Code transparency: Fully published
Verification: Analyzed by blockchain forensics companies
Privacy architecture: Optional CoinJoin-based PrivateSend through masternode network
Default privacy: Off (must explicitly enable PrivateSend)
Trusted setup: None required
What's revealed on-chain: Full transparency unless PrivateSend used; mixing weaker than mandatory privacy coins
Network privacy: Minimal; standard transparent blockchain
Operational history: ~11 years

9. Bitcoin

Code transparency: Fully published
Verification: Most heavily reviewed cryptocurrency code
Privacy architecture: Transparent UTXO ledger with pseudonymous addresses
Default privacy: None (fully transparent)
Trusted setup: None required
What's revealed on-chain: All transaction details visible; address clustering and chain analysis standard
Network privacy: Minimal; IP addresses linkable to transactions without precautions
Operational history: ~16 years

10. Ethereum

Code transparency: Fully published
Verification: Extensive research and audit ecosystem
Privacy architecture: Transparent account-based model; all contract calls and state changes public
Default privacy: None (fully transparent)
Trusted setup: None at L1; privacy only via external tools (mixers, zk-rollups)
What's revealed on-chain: All wallet activity, token transfers, and contract interactions visible
Network privacy: Minimal; requires external privacy solutions
Operational history: ~10 years

Conclusion

Monero, Zano, and Beam represent the gold standard for cryptocurrency privacy through mandatory default privacy and no trusted setup requirements. Monero's 11+ years of operation and extensive cryptographic scrutiny make it one of the most battle-tested privacy coins.

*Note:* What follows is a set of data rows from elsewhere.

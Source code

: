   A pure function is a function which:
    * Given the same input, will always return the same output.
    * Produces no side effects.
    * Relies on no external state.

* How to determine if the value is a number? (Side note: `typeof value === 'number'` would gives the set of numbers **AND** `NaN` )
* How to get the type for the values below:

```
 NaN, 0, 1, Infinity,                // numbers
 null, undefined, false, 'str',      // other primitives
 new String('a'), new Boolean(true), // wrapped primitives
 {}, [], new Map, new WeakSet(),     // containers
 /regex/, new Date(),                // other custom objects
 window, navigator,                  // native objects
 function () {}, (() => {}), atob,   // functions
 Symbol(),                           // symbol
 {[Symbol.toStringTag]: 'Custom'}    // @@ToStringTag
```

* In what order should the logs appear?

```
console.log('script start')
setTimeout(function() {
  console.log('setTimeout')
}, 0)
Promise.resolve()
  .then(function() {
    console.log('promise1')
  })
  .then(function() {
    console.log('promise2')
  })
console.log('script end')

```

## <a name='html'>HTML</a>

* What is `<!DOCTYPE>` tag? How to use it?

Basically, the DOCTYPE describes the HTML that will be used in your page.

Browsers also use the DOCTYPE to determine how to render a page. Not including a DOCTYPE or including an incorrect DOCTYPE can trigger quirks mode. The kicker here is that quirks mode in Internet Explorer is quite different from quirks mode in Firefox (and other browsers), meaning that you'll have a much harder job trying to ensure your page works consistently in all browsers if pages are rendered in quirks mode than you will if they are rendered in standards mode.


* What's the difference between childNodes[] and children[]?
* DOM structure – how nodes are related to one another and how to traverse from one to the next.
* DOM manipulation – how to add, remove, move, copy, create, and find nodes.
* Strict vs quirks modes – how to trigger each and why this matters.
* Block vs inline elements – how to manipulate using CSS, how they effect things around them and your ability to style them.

Pirate Chain offers exceptional privacy through 100% shielded transactions but inherits supply integrity considerations from its historical trusted setup ceremony.

Optional privacy coins like Zcash and Firo provide strong cryptographic privacy when used but suffer from reduced anonymity sets due to transparent transaction options.

Bitcoin and Ethereum, while foundational to cryptocurrency, provide no meaningful privacy by default and require external tools for any privacy guarantees.